> [AIM OF THE EXERCISE]: How many lines below contain the string "lectures"? Reply with the figure and no further words.

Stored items
- Opening Delimiter -

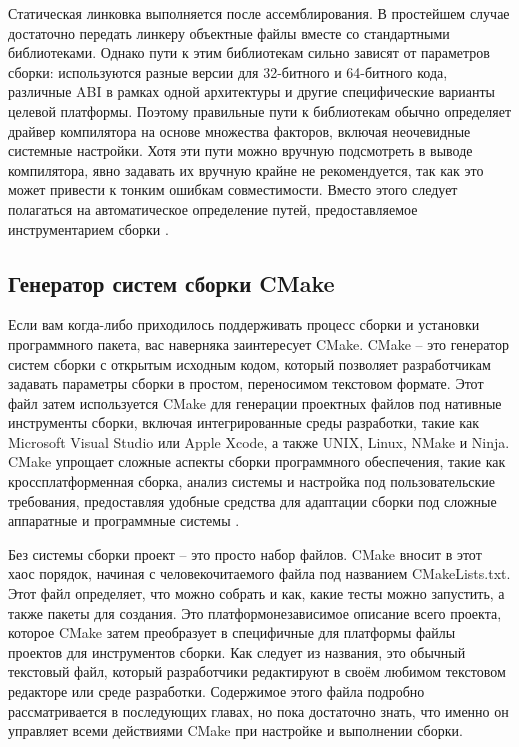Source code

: Статическая линковка выполняется после ассемблирования. В простейшем случае достаточно передать линкеру объектные файлы вместе со стандартными библиотеками. Однако пути к этим библиотекам сильно зависят от параметров сборки: используются разные версии для 32-битного и 64-битного кода, различные ABI в рамках одной архитектуры и другие специфические варианты целевой платформы. Поэтому правильные пути к библиотекам обычно определяет драйвер компилятора на основе множества факторов, включая неочевидные системные настройки. Хотя эти пути можно вручную подсмотреть в выводе компилятора, явно задавать их вручную крайне не рекомендуется, так как это может привести к тонким ошибкам совместимости. Вместо этого следует полагаться на автоматическое определение путей, предоставляемое инструментарием сборки \cite{Vladimirov2024}.

\subsection{Генератор систем сборки CMake}

Если вам когда-либо приходилось поддерживать процесс сборки и установки программного пакета, вас наверняка заинтересует CMake. CMake -- это генератор систем сборки с открытым исходным кодом, который позволяет разработчикам задавать параметры сборки в простом, переносимом текстовом формате. Этот файл затем используется CMake для генерации проектных файлов под нативные инструменты сборки, включая интегрированные среды разработки, такие как Microsoft Visual Studio или Apple Xcode, а также UNIX, Linux, NMake и Ninja. CMake упрощает сложные аспекты сборки программного обеспечения, такие как кроссплатформенная сборка, анализ системы и настройка под пользовательские требования, предоставляя удобные средства для адаптации сборки под сложные аппаратные и программные системы \cite{CMake}.

Без системы сборки проект -- это просто набор файлов. CMake вносит в этот хаос порядок, начиная с человекочитаемого файла под названием CMakeLists.txt. Этот файл определяет, что можно собрать и как, какие тесты можно запустить, а также пакеты для создания. Это платформонезависимое описание всего проекта, которое CMake затем преобразует в специфичные для платформы файлы проектов для инструментов сборки. Как следует из названия, это обычный текстовый файл, который разработчики редактируют в своём любимом текстовом редакторе или среде разработки. Содержимое этого файла подробно рассматривается в последующих главах, но пока достаточно знать, что именно он управляет всеми действиями CMake при настройке и выполнении сборки.

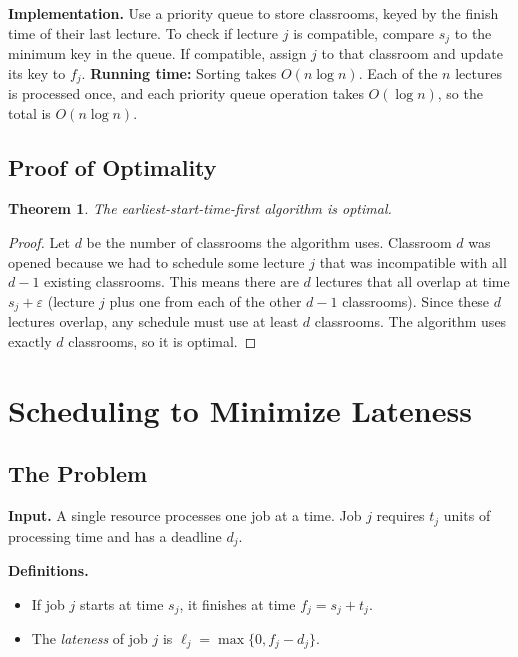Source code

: \documentclass[12pt,a4paper]{report}
\newtheorem{theorem}{Theorem}
\begin{document}
\textbf{Implementation.} Use a priority queue to store classrooms, keyed by the finish time of their
last lecture. To check if lecture $j$ is compatible, compare $s_j$ to the minimum key in the queue.
If compatible, assign $j$ to that classroom and update its key to $f_j$. 
\newline
\textbf{Running time:} Sorting takes $O(n \log n)$. Each of the $n$ lectures is processed once, and each priority queue operation takes $O(\log n)$, so the total is $O(n \log n)$.


\subsection{Proof of Optimality}

\begin{theorem}
The earliest-start-time-first algorithm is optimal.
\end{theorem}

\begin{proof}
Let $d$ be the number of classrooms the algorithm uses. Classroom $d$ was opened because we had
to schedule some lecture $j$ that was incompatible with all $d-1$ existing classrooms. This means
there are $d$ lectures that all overlap at time $s_j + \varepsilon$ (lecture $j$ plus one from
each of the other $d-1$ classrooms). Since these $d$ lectures overlap, any schedule must use at
least $d$ classrooms. The algorithm uses exactly $d$ classrooms, so it is optimal.
\end{proof}

\newpage
\section{Scheduling to Minimize Lateness}

\subsection{The Problem}

\textbf{Input.} A single resource processes one job at a time. Job $j$ requires $t_j$ units of
processing time and has a deadline $d_j$.

\textbf{Definitions.}
\begin{itemize}
    \item If job $j$ starts at time $s_j$, it finishes at time $f_j = s_j + t_j$.
    \item The \emph{lateness} of job $j$ is $\ell_j = \max\{0, f_j - d_j\}$.
\end{itemize}
\end{document}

- Closing Delimiter -

> [TASK SOLUTION]: 3